I pushed this version to the sandbox, where can get further experience with it 



hg clone
cd sandbox
bash common/bin/ -s update http-client-branch
# configure, make, etc

> On 4 Aug 2017, at 15:05, Michael McMahon <> wrote:
> Hi Tobias,
> On 04/08/2017, 10:22, Tobias Thierer wrote:
>> Hi Michael -
>> thanks for your work! The fact that BufferingProcessor wraps another 
>> BodyProcessor looks like it could be quite useful/flexible.
>> Some things I noticed upon a quick glance:
>>      • BufferingProcessor's documentation cuts out mid-sentence.
> That could be just how the unformatted text looks. I've uploaded the HTML 
> apidoc
> for the two interfaces to:
> which should be easier to read. Links won't work but you can just search for 
> the buffering() method in both docs.
>>      • BufferingProcessor passes modifiable LinkedList instances. Why? Do 
>> you want to guarantee that remove-from-front is efficient? If not, consider 
>> singleton and array-based unmodifiable instances since they tend to be 
>> faster, more memory efficient, and don't risk applications starting to 
>> accidentally rely on the lists being modifiable? 
> That seems like a good idea.
>>      • Unsurprisingly, getBuffersOf() performs a copy via getNBytesFrom() - 
>> just a thing to be aware of, but I don't expect it can be avoided.
>>      • The buffer size is fixed, so one can't change the buffer size 
>> dynamically (e.g. in response to bitrate changes in a video player app) or 
>> even make the first buffer a different size than the later ones (e.g. file 
>> header vs. later chunks). I don't know a good solution to the latter either, 
>> since Flow.request(long) documents that the long refers to the number of 
>> calls; the former looks like it could be made more flexible in a future 
>> version of BufferingProcessor, but is probably okay for now.
> At the very least it would require defining a new subtype of 
> HttpResponse.BufferingProcessor and it complicates the Flow semantics
> a bit, because you could be changing the buffersize while there is 
> outstanding demand at the old buffersize. But, it could be usable
> if you stick to doing request(1) all the time. I think we should defer on 
> that for now though.
>>      • So far it looks like the new code will interoperate with blocking 
>> facades such as PipedResponseStream, which is nice. I hope to verify this 
>> empirically next week.
>> I intend to write more comments later, just wanted to send a quick first 
>> impression. Thanks for the promising update!

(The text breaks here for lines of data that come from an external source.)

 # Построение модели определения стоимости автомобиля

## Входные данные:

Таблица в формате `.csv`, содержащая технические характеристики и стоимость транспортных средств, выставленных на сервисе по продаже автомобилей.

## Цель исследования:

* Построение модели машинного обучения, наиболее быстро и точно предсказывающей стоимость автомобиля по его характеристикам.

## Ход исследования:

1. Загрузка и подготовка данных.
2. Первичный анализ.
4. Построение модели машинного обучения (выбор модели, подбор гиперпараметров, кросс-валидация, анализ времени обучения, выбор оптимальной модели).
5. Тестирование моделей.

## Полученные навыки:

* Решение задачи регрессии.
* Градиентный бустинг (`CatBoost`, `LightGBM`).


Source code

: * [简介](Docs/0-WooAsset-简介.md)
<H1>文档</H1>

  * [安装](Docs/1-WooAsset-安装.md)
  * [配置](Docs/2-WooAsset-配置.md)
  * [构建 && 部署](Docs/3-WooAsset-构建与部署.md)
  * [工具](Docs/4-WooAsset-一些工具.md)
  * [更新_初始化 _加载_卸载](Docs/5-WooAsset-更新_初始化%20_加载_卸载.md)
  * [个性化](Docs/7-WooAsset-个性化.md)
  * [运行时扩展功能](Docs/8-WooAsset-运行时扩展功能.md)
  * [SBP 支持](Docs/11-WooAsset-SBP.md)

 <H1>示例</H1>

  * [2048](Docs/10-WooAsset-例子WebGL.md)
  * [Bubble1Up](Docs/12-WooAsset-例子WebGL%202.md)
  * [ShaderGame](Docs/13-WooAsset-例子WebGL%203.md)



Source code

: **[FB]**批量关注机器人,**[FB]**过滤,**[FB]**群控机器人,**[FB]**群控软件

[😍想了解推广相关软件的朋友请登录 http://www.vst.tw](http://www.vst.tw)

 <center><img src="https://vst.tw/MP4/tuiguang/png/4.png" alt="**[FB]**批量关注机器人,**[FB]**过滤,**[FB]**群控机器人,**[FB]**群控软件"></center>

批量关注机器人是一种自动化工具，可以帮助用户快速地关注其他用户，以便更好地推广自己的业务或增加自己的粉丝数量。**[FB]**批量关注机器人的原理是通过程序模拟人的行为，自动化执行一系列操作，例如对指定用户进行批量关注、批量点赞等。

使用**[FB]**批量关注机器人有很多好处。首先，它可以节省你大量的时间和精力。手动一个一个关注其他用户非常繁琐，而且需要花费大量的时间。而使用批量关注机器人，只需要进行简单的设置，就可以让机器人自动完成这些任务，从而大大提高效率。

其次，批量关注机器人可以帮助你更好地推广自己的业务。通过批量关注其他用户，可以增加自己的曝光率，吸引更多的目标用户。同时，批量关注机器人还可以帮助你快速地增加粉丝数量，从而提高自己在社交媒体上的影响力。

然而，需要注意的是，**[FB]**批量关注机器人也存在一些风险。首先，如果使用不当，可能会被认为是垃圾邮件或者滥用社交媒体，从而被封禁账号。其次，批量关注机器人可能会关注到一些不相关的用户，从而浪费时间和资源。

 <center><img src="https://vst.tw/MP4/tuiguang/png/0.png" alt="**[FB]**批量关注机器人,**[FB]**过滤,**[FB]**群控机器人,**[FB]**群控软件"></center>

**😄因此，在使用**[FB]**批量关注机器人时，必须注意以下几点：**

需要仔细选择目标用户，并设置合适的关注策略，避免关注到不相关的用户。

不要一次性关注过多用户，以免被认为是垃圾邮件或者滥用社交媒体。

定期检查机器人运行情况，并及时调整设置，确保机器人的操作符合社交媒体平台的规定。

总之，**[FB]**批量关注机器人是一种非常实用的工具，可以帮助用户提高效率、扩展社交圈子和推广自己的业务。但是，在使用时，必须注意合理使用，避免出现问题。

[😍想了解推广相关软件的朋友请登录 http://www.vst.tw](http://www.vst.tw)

> Great thanks for the first impression.
> Michael
>> Tobias
>> On Thu, Aug 3, 2017 at 10:02 AM, Michael McMahon 
>> <> wrote:
>> Hi,
>> The HTTP client work is continuing in a new branch of the JDK 10 sandbox 
>> forest (http-client-branch),
>> and here is the first of a number of changes we want to make.
>> This one is to address the feedback we received where 
>> HttpResponse.BodyProcessors would
>> be easier to implement if there was control over the size of buffers being 
>> supplied.
>> To that end we have added APIs for creating buffered response processors 
>> (and handlers)
>> So, HttpResponse.BodyProcessor has a new static method with the following 
>> signature
>> public static <T> BodyProcessor<T> buffering(BodyProcessor<T> downstream, 
>> long buffersize) {}
>> This returns a new processor which delivers data to the supplied downstream 
>> processor, buffered
>> by the 'buffersize' parameter. It guarantees that all data is delivered in 
>> chunks of that size
>> until the final chunk, which may be smaller.
>> This should allow other BodyProcessor implementations that require buffering 
>> to wrap themselves
>> in this way, be guaranteed that the data they receive is buffered, and then 
>> return that composite
>> processor to their user.
>> A similar method is added to HttpResponse.BodyHandler.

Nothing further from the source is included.